_EXERCISE DIRECTIONS_. Print back every record below, exactly as it stands.

_MATERIAL TO PROCESS_.
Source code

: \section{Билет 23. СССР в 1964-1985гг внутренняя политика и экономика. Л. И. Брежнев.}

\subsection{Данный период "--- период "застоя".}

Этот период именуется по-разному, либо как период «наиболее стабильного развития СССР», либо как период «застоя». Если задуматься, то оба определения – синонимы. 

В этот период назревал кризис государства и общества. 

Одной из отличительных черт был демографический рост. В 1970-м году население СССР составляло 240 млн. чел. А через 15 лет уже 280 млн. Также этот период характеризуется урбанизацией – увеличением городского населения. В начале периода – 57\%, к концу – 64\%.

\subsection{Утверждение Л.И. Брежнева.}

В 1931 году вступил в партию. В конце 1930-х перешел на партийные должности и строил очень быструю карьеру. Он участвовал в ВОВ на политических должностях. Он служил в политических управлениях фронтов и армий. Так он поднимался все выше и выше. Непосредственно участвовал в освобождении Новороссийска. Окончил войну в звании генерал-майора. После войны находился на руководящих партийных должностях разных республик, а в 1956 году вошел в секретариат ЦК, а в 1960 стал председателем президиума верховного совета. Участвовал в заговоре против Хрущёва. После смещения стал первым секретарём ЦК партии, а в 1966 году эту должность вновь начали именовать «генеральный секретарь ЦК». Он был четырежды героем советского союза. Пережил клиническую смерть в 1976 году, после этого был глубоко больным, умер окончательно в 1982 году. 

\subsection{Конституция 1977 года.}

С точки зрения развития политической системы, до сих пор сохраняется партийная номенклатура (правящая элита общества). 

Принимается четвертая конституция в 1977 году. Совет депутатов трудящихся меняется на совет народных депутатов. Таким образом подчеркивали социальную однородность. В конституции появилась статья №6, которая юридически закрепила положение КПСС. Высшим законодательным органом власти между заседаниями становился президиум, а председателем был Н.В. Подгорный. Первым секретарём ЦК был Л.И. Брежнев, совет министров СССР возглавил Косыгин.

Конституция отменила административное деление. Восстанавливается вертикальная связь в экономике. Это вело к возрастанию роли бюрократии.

_SOLVED EXERCISE_.
Source code

: \section{Билет 23. СССР в 1964-1985гг внутренняя политика и экономика. Л. И. Брежнев.}

\subsection{Данный период "--- период "застоя".}

Этот период именуется по-разному, либо как период «наиболее стабильного развития СССР», либо как период «застоя». Если задуматься, то оба определения – синонимы. 

В этот период назревал кризис государства и общества. 

Одной из отличительных черт был демографический рост. В 1970-м году население СССР составляло 240 млн. чел. А через 15 лет уже 280 млн. Также этот период характеризуется урбанизацией – увеличением городского населения. В начале периода – 57\%, к концу – 64\%.

\subsection{Утверждение Л.И. Брежнева.}

В 1931 году вступил в партию. В конце 1930-х перешел на партийные должности и строил очень быструю карьеру. Он участвовал в ВОВ на политических должностях. Он служил в политических управлениях фронтов и армий. Так он поднимался все выше и выше. Непосредственно участвовал в освобождении Новороссийска. Окончил войну в звании генерал-майора. После войны находился на руководящих партийных должностях разных республик, а в 1956 году вошел в секретариат ЦК, а в 1960 стал председателем президиума верховного совета. Участвовал в заговоре против Хрущёва. После смещения стал первым секретарём ЦК партии, а в 1966 году эту должность вновь начали именовать «генеральный секретарь ЦК». Он был четырежды героем советского союза. Пережил клиническую смерть в 1976 году, после этого был глубоко больным, умер окончательно в 1982 году. 

\subsection{Конституция 1977 года.}

С точки зрения развития политической системы, до сих пор сохраняется партийная номенклатура (правящая элита общества). 

Принимается четвертая конституция в 1977 году. Совет депутатов трудящихся меняется на совет народных депутатов. Таким образом подчеркивали социальную однородность. В конституции появилась статья №6, которая юридически закрепила положение КПСС. Высшим законодательным органом власти между заседаниями становился президиум, а председателем был Н.В. Подгорный. Первым секретарём ЦК был Л.И. Брежнев, совет министров СССР возглавил Косыгин.

Конституция отменила административное деление. Восстанавливается вертикальная связь в экономике. Это вело к возрастанию роли бюрократии.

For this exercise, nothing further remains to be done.